**PROVIDED RECORDS:**

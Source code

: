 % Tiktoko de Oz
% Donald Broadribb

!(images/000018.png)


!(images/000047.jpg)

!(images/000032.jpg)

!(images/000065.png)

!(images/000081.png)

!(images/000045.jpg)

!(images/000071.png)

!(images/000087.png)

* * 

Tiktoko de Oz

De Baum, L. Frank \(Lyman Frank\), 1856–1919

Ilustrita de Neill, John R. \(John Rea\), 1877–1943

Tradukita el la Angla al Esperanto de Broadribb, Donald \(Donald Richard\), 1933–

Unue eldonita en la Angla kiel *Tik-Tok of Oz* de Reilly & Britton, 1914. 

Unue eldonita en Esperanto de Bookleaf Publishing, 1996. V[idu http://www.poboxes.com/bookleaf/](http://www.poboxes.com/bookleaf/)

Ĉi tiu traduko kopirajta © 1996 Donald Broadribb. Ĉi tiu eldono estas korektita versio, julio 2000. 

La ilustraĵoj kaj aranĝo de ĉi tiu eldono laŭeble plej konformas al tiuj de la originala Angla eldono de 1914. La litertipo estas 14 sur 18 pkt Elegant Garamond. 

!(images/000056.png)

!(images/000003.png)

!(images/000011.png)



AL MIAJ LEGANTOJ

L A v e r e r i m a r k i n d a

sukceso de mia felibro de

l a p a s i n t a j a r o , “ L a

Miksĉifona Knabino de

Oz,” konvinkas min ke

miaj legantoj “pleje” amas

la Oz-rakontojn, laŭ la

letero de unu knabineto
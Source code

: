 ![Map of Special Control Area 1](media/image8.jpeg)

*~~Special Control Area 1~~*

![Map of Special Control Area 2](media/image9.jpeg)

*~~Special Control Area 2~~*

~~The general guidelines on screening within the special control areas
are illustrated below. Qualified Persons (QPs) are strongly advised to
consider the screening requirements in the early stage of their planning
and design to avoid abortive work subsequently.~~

**TASK BRIEF:** All lines from the one that contains "Unue eldonita en la" to the end of the records above are to be copied exactly; leave out the rest.

**TASK RESPONSE:**
Unue eldonita en la Angla kiel *Tik-Tok of Oz* de Reilly & Britton, 1914. 

Unue eldonita en Esperanto de Bookleaf Publishing, 1996. V[idu http://www.poboxes.com/bookleaf/](http://www.poboxes.com/bookleaf/)

Ĉi tiu traduko kopirajta © 1996 Donald Broadribb. Ĉi tiu eldono estas korektita versio, julio 2000. 

La ilustraĵoj kaj aranĝo de ĉi tiu eldono laŭeble plej konformas al tiuj de la originala Angla eldono de 1914. La litertipo estas 14 sur 18 pkt Elegant Garamond. 

!(images/000056.png)

!(images/000003.png)

!(images/000011.png)



AL MIAJ LEGANTOJ

L A v e r e r i m a r k i n d a

sukceso de mia felibro de

l a p a s i n t a j a r o , “ L a

Miksĉifona Knabino de

Oz,” konvinkas min ke

miaj legantoj “pleje” amas

la Oz-rakontojn, laŭ la

letero de unu knabineto
Source code

: ![Map of Special Control Area 1](media/image8.jpeg)

*~~Special Control Area 1~~*

![Map of Special Control Area 2](media/image9.jpeg)

*~~Special Control Area 2~~*

~~The general guidelines on screening within the special control areas
are illustrated below. Qualified Persons (QPs) are strongly advised to
consider the screening requirements in the early stage of their planning
and design to avoid abortive work subsequently.~~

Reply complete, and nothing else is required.